Sometimes finding the domain of a function involves solving an inequality (such as for a square root or a logarithm). To solve the inequality, we perform sign analysis. We identify end points of intervals where the expression of interest might change sign by solving equations. These end points only occur where the expression equals zero or where the expression itself is undefined (a discontinuity). We test the sign of the expression in each of the resulting intervals by using test points.

###### Example4.4.14

Find the domain of the function $\displaystyle g(x)=\log_{4}(x^2-x-6)\text{.}$

Solution

The logarithm in $g(x)$ will only have a real value when the input expression is positive, $x^2-x-6 \gt 0\text{.}$ Our task becomes determining the signs of the expression $x^2-x-6\text{.}$ First, we find possible sign-changing points. The expression is always defined (no discontinuities) so we just solve for zeros $x^2-x-6=0\text{.}$

If we mark these points on a number line, we can easily identify the intervals to test for signs. It is helpful to use the same number line to record the resulting signs, so we can label $x$-values below the line and the resulting sign or value of the expression above the line.

The number line shows we need to test the intervals $(-\infty,-2)\text{,}$ $(-2,3)\text{,}$ and $(3,\infty)\text{.}$ Choosing one value from each interval, we can evaluate the expression at that point and identify the sign.

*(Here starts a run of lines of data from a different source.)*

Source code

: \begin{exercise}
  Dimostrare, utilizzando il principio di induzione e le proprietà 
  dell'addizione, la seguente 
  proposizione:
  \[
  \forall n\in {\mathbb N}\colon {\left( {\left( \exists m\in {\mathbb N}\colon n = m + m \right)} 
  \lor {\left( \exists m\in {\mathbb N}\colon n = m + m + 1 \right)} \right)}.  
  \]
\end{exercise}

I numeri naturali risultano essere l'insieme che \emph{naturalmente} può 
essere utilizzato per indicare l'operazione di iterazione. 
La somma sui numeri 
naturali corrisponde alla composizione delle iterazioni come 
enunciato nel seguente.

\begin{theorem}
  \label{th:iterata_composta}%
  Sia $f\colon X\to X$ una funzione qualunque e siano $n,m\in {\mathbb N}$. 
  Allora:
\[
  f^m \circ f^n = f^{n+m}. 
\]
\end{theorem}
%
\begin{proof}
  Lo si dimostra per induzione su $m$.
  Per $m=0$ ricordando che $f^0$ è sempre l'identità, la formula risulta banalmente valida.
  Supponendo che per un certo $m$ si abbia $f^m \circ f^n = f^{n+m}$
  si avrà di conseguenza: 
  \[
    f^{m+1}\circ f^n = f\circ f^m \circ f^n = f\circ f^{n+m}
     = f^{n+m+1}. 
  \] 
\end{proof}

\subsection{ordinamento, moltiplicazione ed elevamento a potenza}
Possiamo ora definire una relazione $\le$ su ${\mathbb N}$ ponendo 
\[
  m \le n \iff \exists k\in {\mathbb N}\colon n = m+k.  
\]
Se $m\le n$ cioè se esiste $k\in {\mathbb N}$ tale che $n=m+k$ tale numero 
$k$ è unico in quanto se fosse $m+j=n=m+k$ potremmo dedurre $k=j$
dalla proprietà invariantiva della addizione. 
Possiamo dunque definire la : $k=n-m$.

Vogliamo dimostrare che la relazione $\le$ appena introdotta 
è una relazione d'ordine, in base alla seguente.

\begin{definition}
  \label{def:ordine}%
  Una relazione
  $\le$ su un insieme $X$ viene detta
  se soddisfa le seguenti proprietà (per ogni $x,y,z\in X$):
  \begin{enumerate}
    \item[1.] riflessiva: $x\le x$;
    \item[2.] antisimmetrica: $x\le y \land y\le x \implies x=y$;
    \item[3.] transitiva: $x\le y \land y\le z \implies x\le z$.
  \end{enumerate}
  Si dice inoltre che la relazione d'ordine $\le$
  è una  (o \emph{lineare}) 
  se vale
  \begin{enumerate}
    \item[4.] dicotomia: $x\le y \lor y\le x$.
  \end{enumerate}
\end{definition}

We can now update the number line we started by recording either $+$ or $-$ above each interval that we tested.

We were finding the domain of $g(x)=\log_4(x^2-x-6)\text{,}$ which requires $x^2-x-6 \gt 0\text{.}$ Based on our summary, we need to find all values which result in the expression having a positive sign. So our solution is the set $D$ formed from the union of intervals $(-\infty,-2)$ and $(3,\infty)\text{,}$

\begin{equation*} D = (-\infty,-2) \cup (3,\infty)\text{.} \end{equation*}

A visualization of the domain on the number line might also help solidify the connections between the sign analysis number line and the domain set.

###### Example4.4.15

Find the domain of the function $\displaystyle h(x) = \sqrt{\frac{4x}{x^2-9}}\text{.}$

Solution

A square root (any even root) requires that the input expression is non-negative. Our domain is to solve the inequality

\begin{equation*} D = \{ x : \frac{4x}{x^2-9} \ge 0 \}\text{.} \end{equation*}

To use sign analyis, we need to know the zeros and discontinuities and then test each resulting interval. Discontinuities occur when we try to divide by zero.

Zeros for a quotient require that the numerator equals zero.

\begin{gather*} 4x=0\\ x=0 \end{gather*}

Our sign analysis number line will have three points.

Checking one point in each resulting interval gives us the sign. Because we only need to know the sign, it is simpler to think of factors of positive or negative values.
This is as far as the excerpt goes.